Well the bees are coming back now which is good to see, taken with the X-T20 & XC 50-230mm then a small crop.


----------



## BrentC (Apr 11, 2018)

Very nice shot.


----------



## Fujidave (Apr 11, 2018)

BrentC said:


> Very nice shot.



Thank you Brent.


----------



## SquarePeg (Apr 11, 2018)

Nice!


----------



## smoke665 (Apr 11, 2018)

This is such a nice composition (framing, composition, lines, shapes, focus point) that I'm  almost hesitant to comment, but to me it seems a tad flat. Fuji has the ability to render such rich colors which piqued my curiosity about this image. So a slight edit to expand the colors, and emphasis the positives, not necessarily a better version, just a different version of an already good image.


----------



## Jeff15 (Apr 11, 2018)

I like this shot, nice one.............


----------



## Fujidave (Apr 12, 2018)

SquarePeg said:


> Nice!



Thank you.


----------



## Fujidave (Apr 12, 2018)

smoke665 said:


> This is such a nice composition (framing, composition, lines, shapes, focus point) that I'm  almost hesitant to comment, but to me it seems a tad flat. Fuji has the ability to rendering such rich colors which piqued my curiosity about this image. So a slight edit to expand the colors, and emphasis the positives, not necessarily a better version, just a different version of an already good image.
> 
> View attachment 156273



Thank you and nice one on the edit, I still have a lot to learn but hope to get better.


----------



## Fujidave (Apr 12, 2018)

Jeff15 said:


> I like this shot, nice one.............



Thank you Jeff.


----------



## smoke665 (Apr 12, 2018)

Fujidave said:


> Thank you and nice one on the edit, I still have a lot to learn but hope to get better.
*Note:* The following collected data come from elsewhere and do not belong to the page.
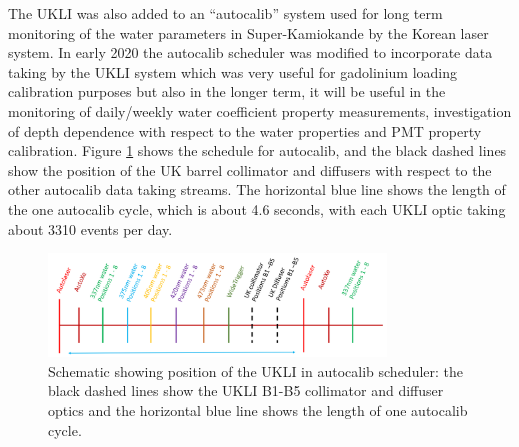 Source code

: \begin{figure}
    
\end{figure}

The UKLI was also added to an ``autocalib'' system used for long term monitoring of the water parameters in Super-Kamiokande by the Korean laser system. In early 2020 the autocalib scheduler was modified to incorporate data taking by the UKLI system which was very useful for gadolinium loading calibration purposes but also in the longer term, it will be useful in the monitoring of daily/weekly water coefficient property measurements, investigation of depth dependence with respect to the water properties and PMT property calibration. Figure \ref{fig:autocalib} shows the schedule for autocalib, and the black dashed lines show the position of the UK barrel collimator and diffusers with respect to the other autocalib data taking streams. The horizontal blue line shows the length of the one autocalib cycle, which is about 4.6 seconds, with each UKLI optic taking about 3310 events per day.

\begin{figure}
    \centering
    \includegraphics[width=0.8\textwidth]{Figures/autocalib.png}
    \caption{Schematic showing position of the UKLI in autocalib scheduler: the black dashed lines show the UKLI B1-B5 collimator and diffuser optics and the horizontal blue line shows the length of one autocalib cycle.}
    \label{fig:autocalib}
\end{figure}

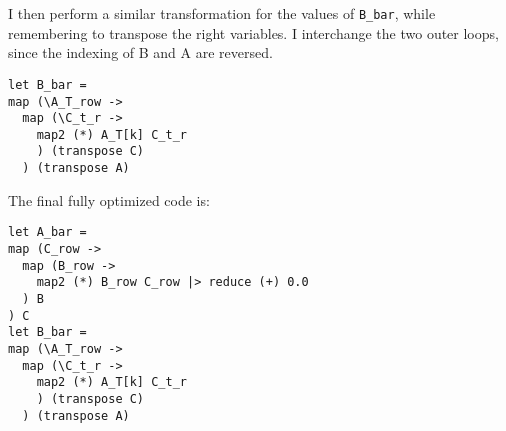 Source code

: \documentclass[11pt]{article}
\begin{document}
I then perform a similar transformation for the values of \texttt{B\_bar}, while
remembering to transpose the right variables. I interchange the two
outer loops, since the indexing of B and A are reversed.
\begin{verbatim}
let B_bar =
map (\A_T_row ->
  map (\C_t_r ->
    map2 (*) A_T[k] C_t_r
    ) (transpose C)
  ) (transpose A)
\end{verbatim}

The final fully optimized code is:
\begin{verbatim}
let A_bar =
map (C_row ->
  map (B_row -> 
    map2 (*) B_row C_row |> reduce (+) 0.0
  ) B
) C
let B_bar =
map (\A_T_row ->
  map (\C_t_r ->
    map2 (*) A_T[k] C_t_r
    ) (transpose C)
  ) (transpose A)
\end{verbatim}
\end{document}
Based on your posts I'd say you're well on your way!


----------



## jcdeboever (Apr 12, 2018)

@Fujidave , nice image. There looks to be a super nice XT20 firmware update that just got released. I like your "not as saturated" version or original. It is more natural, good separation. The edited takes too much away from subject and looks over processed. I have found the less editing on a Fuji Raw, the better. I know you didn't do the edit but wanted you to know from a fellow Fuji user.


----------



## Fujidave (Apr 12, 2018)

smoke665 said:


> Fujidave said:
> 
> 
> > Thank you and nice one on the edit, I still have a lot to learn but hope to get better.
> ...



Thank you for the kind words @smoke665


----------



## Fujidave (Apr 12, 2018)

jcdeboever said:


> @Fujidave , nice image. There looks to be a super nice XT20 firmware update that just got released. I like your "not as saturated" version or original. It is more natural, good separation. The edited takes too much away from subject and looks over processed. I have found the less editing on a Fuji Raw, the better. I know you didn't do the edit but wanted you to know from a fellow Fuji user.



Thank you very much too @jcdeboever


----------